[Stored data entries]
== Segment start ==

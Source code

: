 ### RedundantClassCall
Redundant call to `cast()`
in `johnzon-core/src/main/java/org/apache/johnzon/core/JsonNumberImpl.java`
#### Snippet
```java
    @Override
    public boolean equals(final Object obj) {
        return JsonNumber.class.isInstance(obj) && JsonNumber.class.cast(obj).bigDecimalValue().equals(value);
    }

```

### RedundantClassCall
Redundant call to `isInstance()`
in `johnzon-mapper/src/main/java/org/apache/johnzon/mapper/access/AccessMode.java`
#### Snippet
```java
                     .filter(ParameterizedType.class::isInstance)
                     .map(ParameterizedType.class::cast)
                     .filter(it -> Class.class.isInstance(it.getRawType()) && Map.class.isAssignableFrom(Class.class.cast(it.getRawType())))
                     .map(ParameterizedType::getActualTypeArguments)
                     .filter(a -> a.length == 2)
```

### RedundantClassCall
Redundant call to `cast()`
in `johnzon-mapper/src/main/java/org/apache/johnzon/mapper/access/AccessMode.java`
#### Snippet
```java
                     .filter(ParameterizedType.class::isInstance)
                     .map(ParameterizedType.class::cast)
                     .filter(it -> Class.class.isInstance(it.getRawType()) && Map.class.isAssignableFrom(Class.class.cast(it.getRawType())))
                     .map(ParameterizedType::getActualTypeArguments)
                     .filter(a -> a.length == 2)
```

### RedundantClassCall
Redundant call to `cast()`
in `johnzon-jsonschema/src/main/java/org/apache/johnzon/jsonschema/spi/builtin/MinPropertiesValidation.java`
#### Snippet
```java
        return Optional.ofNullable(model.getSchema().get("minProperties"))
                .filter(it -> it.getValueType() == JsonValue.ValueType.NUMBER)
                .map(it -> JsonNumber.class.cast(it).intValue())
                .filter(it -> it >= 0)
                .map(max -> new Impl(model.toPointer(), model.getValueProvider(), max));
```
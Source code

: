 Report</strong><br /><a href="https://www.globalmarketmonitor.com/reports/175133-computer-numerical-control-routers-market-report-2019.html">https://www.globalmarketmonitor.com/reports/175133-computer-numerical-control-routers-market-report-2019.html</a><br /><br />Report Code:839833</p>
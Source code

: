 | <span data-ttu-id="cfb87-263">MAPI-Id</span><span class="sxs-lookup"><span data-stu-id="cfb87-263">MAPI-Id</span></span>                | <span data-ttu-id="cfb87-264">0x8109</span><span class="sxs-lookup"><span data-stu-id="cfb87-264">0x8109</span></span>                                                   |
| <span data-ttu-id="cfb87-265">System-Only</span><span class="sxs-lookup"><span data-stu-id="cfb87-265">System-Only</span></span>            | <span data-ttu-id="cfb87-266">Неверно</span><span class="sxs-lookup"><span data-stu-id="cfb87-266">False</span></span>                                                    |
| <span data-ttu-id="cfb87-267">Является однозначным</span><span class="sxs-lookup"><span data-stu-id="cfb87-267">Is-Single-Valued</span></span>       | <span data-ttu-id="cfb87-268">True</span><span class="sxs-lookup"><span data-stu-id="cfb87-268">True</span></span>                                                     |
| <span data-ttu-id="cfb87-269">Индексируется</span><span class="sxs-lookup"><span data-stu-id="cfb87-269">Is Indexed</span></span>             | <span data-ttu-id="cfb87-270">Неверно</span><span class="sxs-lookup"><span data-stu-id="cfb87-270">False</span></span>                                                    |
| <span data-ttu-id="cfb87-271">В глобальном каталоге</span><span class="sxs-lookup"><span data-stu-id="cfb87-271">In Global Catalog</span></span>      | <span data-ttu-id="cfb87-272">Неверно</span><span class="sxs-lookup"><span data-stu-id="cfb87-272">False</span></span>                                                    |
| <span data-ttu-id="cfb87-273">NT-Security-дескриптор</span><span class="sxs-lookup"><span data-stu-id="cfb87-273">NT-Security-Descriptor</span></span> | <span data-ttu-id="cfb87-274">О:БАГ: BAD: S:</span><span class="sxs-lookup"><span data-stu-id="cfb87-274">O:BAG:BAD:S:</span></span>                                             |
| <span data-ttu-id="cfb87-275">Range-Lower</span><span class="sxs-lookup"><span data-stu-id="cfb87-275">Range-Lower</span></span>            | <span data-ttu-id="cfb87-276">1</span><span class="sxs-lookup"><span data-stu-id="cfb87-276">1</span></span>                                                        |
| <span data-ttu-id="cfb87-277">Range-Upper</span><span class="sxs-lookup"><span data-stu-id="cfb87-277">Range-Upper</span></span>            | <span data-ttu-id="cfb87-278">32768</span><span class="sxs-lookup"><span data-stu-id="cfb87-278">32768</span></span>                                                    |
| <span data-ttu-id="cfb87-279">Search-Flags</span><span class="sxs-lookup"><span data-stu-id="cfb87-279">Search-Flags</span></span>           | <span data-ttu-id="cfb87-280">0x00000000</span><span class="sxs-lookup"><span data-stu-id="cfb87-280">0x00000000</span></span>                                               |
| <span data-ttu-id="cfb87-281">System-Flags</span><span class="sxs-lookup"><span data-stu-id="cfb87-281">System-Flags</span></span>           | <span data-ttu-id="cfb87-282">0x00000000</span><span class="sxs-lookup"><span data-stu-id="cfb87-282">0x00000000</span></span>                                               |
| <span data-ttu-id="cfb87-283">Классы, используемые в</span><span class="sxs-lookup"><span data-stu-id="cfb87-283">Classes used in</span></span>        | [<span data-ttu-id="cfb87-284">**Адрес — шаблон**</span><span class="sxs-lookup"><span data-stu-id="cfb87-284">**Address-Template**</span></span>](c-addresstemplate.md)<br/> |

== Segment end ==

DESCRIPTION OF THE TASK → Above are some records. Print them all exactly.

EXERCISE OUTPUT →
Source code

: ### RedundantClassCall
Redundant call to `cast()`
in `johnzon-core/src/main/java/org/apache/johnzon/core/JsonNumberImpl.java`
#### Snippet
```java
    @Override
    public boolean equals(final Object obj) {
        return JsonNumber.class.isInstance(obj) && JsonNumber.class.cast(obj).bigDecimalValue().equals(value);
    }

```

### RedundantClassCall
Redundant call to `isInstance()`
in `johnzon-mapper/src/main/java/org/apache/johnzon/mapper/access/AccessMode.java`
#### Snippet
```java
                     .filter(ParameterizedType.class::isInstance)
                     .map(ParameterizedType.class::cast)
                     .filter(it -> Class.class.isInstance(it.getRawType()) && Map.class.isAssignableFrom(Class.class.cast(it.getRawType())))
                     .map(ParameterizedType::getActualTypeArguments)
                     .filter(a -> a.length == 2)
```

### RedundantClassCall
Redundant call to `cast()`
in `johnzon-mapper/src/main/java/org/apache/johnzon/mapper/access/AccessMode.java`
#### Snippet
```java
                     .filter(ParameterizedType.class::isInstance)
                     .map(ParameterizedType.class::cast)
                     .filter(it -> Class.class.isInstance(it.getRawType()) && Map.class.isAssignableFrom(Class.class.cast(it.getRawType())))
                     .map(ParameterizedType::getActualTypeArguments)
                     .filter(a -> a.length == 2)
```

### RedundantClassCall
Redundant call to `cast()`
in `johnzon-jsonschema/src/main/java/org/apache/johnzon/jsonschema/spi/builtin/MinPropertiesValidation.java`
#### Snippet
```java
        return Optional.ofNullable(model.getSchema().get("minProperties"))
                .filter(it -> it.getValueType() == JsonValue.ValueType.NUMBER)
                .map(it -> JsonNumber.class.cast(it).intValue())
                .filter(it -> it >= 0)
                .map(max -> new Impl(model.toPointer(), model.getValueProvider(), max));
```
Source code

: Report</strong><br /><a href="https://www.globalmarketmonitor.com/reports/175133-computer-numerical-control-routers-market-report-2019.html">https://www.globalmarketmonitor.com/reports/175133-computer-numerical-control-routers-market-report-2019.html</a><br /><br />Report Code:839833</p>
Source code

: | <span data-ttu-id="cfb87-263">MAPI-Id</span><span class="sxs-lookup"><span data-stu-id="cfb87-263">MAPI-Id</span></span>                | <span data-ttu-id="cfb87-264">0x8109</span><span class="sxs-lookup"><span data-stu-id="cfb87-264">0x8109</span></span>                                                   |
| <span data-ttu-id="cfb87-265">System-Only</span><span class="sxs-lookup"><span data-stu-id="cfb87-265">System-Only</span></span>            | <span data-ttu-id="cfb87-266">Неверно</span><span class="sxs-lookup"><span data-stu-id="cfb87-266">False</span></span>                                                    |
| <span data-ttu-id="cfb87-267">Является однозначным</span><span class="sxs-lookup"><span data-stu-id="cfb87-267">Is-Single-Valued</span></span>       | <span data-ttu-id="cfb87-268">True</span><span class="sxs-lookup"><span data-stu-id="cfb87-268">True</span></span>                                                     |
| <span data-ttu-id="cfb87-269">Индексируется</span><span class="sxs-lookup"><span data-stu-id="cfb87-269">Is Indexed</span></span>             | <span data-ttu-id="cfb87-270">Неверно</span><span class="sxs-lookup"><span data-stu-id="cfb87-270">False</span></span>                                                    |
| <span data-ttu-id="cfb87-271">В глобальном каталоге</span><span class="sxs-lookup"><span data-stu-id="cfb87-271">In Global Catalog</span></span>      | <span data-ttu-id="cfb87-272">Неверно</span><span class="sxs-lookup"><span data-stu-id="cfb87-272">False</span></span>                                                    |
| <span data-ttu-id="cfb87-273">NT-Security-дескриптор</span><span class="sxs-lookup"><span data-stu-id="cfb87-273">NT-Security-Descriptor</span></span> | <span data-ttu-id="cfb87-274">О:БАГ: BAD: S:</span><span class="sxs-lookup"><span data-stu-id="cfb87-274">O:BAG:BAD:S:</span></span>                                             |
| <span data-ttu-id="cfb87-275">Range-Lower</span><span class="sxs-lookup"><span data-stu-id="cfb87-275">Range-Lower</span></span>            | <span data-ttu-id="cfb87-276">1</span><span class="sxs-lookup"><span data-stu-id="cfb87-276">1</span></span>                                                        |
| <span data-ttu-id="cfb87-277">Range-Upper</span><span class="sxs-lookup"><span data-stu-id="cfb87-277">Range-Upper</span></span>            | <span data-ttu-id="cfb87-278">32768</span><span class="sxs-lookup"><span data-stu-id="cfb87-278">32768</span></span>                                                    |
| <span data-ttu-id="cfb87-279">Search-Flags</span><span class="sxs-lookup"><span data-stu-id="cfb87-279">Search-Flags</span></span>           | <span data-ttu-id="cfb87-280">0x00000000</span><span class="sxs-lookup"><span data-stu-id="cfb87-280">0x00000000</span></span>                                               |
| <span data-ttu-id="cfb87-281">System-Flags</span><span class="sxs-lookup"><span data-stu-id="cfb87-281">System-Flags</span></span>           | <span data-ttu-id="cfb87-282">0x00000000</span><span class="sxs-lookup"><span data-stu-id="cfb87-282">0x00000000</span></span>                                               |
| <span data-ttu-id="cfb87-283">Классы, используемые в</span><span class="sxs-lookup"><span data-stu-id="cfb87-283">Classes used in</span></span>        | [<span data-ttu-id="cfb87-284">**Адрес — шаблон**</span><span class="sxs-lookup"><span data-stu-id="cfb87-284">**Address-Template**</span></span>](c-addresstemplate.md)<br/> |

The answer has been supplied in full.